因著國內鮮少有同性戀者在公共場合這樣做,大家對同性戀也普遍存在偏見,見到兩個男人做親密動作,打量中帶著好奇也帶著嫌棄。
所有與主流不同,與公序良俗相違背的事物,都是錯的。
池文澤不在意周圍人的目光,親了下愛人後,一本正經的聊正事。
“這不是處理事情太晚了嘛。”
“他們怎麼樣,說出綁架寶寶的原因了嗎?”
遲池文澤並不是像齊沛堯告訴池檸的在公司處理工作,而是去公安局詢問那些綁匪綁架池檸的真實原因。

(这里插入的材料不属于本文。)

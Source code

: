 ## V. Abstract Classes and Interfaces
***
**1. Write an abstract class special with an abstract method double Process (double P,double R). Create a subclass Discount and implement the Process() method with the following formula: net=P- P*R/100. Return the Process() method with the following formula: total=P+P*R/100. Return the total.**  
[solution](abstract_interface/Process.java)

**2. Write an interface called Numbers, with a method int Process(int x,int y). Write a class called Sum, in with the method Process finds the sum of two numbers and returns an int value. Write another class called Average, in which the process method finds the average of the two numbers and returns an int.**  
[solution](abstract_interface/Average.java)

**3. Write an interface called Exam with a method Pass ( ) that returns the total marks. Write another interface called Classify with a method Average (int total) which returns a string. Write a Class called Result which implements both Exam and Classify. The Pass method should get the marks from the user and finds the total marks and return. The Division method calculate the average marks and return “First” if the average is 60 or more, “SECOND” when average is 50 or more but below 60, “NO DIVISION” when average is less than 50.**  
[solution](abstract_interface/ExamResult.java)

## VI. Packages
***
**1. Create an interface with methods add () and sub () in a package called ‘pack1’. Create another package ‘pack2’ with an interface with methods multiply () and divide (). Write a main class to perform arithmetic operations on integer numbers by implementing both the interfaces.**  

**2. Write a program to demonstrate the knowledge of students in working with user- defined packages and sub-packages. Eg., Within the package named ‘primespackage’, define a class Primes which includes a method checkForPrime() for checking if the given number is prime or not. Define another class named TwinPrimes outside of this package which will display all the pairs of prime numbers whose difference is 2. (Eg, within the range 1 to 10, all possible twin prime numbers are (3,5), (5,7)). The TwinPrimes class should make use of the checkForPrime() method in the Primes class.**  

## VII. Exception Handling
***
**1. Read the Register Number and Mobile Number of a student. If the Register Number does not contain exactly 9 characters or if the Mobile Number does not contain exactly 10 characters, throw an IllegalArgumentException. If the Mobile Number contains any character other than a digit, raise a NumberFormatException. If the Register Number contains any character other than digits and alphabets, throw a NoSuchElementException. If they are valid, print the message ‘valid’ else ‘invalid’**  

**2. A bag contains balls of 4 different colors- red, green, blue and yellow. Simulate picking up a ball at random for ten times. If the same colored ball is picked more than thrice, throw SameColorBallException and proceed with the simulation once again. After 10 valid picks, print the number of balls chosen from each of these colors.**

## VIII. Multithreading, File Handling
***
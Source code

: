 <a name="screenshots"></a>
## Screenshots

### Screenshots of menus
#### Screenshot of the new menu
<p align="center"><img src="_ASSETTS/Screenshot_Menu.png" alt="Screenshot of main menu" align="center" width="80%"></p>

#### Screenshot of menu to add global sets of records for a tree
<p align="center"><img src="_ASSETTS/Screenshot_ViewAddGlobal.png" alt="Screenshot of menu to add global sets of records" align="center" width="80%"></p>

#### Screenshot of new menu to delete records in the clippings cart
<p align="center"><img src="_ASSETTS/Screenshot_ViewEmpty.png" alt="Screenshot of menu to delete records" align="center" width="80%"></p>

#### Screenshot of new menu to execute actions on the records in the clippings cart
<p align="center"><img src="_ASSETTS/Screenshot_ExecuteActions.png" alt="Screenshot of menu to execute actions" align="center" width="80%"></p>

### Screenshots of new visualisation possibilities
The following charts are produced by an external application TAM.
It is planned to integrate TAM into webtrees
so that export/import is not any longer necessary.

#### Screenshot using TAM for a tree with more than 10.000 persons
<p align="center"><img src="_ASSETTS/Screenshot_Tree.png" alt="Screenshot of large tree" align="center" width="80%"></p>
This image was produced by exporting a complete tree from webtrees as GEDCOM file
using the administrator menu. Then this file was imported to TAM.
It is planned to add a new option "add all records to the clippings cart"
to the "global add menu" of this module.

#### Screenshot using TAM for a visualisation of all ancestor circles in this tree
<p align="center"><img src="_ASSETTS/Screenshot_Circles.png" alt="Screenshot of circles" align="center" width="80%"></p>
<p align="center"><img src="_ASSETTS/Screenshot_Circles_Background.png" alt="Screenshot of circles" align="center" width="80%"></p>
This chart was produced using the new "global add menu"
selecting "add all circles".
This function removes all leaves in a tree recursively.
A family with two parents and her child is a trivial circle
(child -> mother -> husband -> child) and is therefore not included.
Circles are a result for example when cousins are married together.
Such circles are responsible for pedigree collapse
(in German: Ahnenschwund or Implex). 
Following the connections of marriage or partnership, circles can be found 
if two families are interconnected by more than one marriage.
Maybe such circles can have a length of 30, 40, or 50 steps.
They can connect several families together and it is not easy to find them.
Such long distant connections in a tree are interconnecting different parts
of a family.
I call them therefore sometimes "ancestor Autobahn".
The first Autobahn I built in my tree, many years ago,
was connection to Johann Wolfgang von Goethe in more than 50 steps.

他們想得多,生怕是生意上的對手,拿他們沒辦法,這才把壞主意打到池檸身上。
“他們沒說,但想壞我們的幕後主使也就那幾個。”
齊沛堯“嗯”了一聲,腦子裡飛快滾過幾個人的名字,都是與他們有過不愉快的人。
“這群人真是越活越回去了,把手段使到孩子身上,也不怕做損事折壽。”
池文澤目光陰冷,咬牙說:“掉進錢眼的人,隻在乎賺得多少,自然不在意這些有的沒的。”
“以後再忙到這麼晚,就不要過來了,影響寶寶休息。”
仿佛不相信齊沛堯說出這樣無情的話,池文澤看了眼齊沛堯,見後者絲毫沒有覺得不對,指責道:
“你現在眼裡還有沒有我,我在外麵忙了一天,你不說鼓勵我幾句,還讓我彆來。”
他麵上帶著委屈,“我想你和寶寶,不看你們一眼,沒有辦法集中精力工作。”
齊沛堯笑了下,“少來,把花言巧語收回去,我和寶寶不會相信你的鬼話。”
“哪裡是鬼話,都是心裡話。”他湊近一步,拉著齊沛堯的手訴衷情。
齊沛堯任他拉著手,麵無表情的說:“這不更證明了,你心裡有鬼。”
池文澤表情誇張,“你說什麼,你竟然是鬼。”
被池文澤搞怪的模樣逗笑,齊沛堯嗔怪的瞪了池文澤一眼。
池文澤鬆了口氣,打從池檸被綁後,齊沛堯一直緊繃著神經,池檸被解救回來後,依然沒有放鬆下來,擔心池檸因此落下什麼毛病,大氣都不敢喘。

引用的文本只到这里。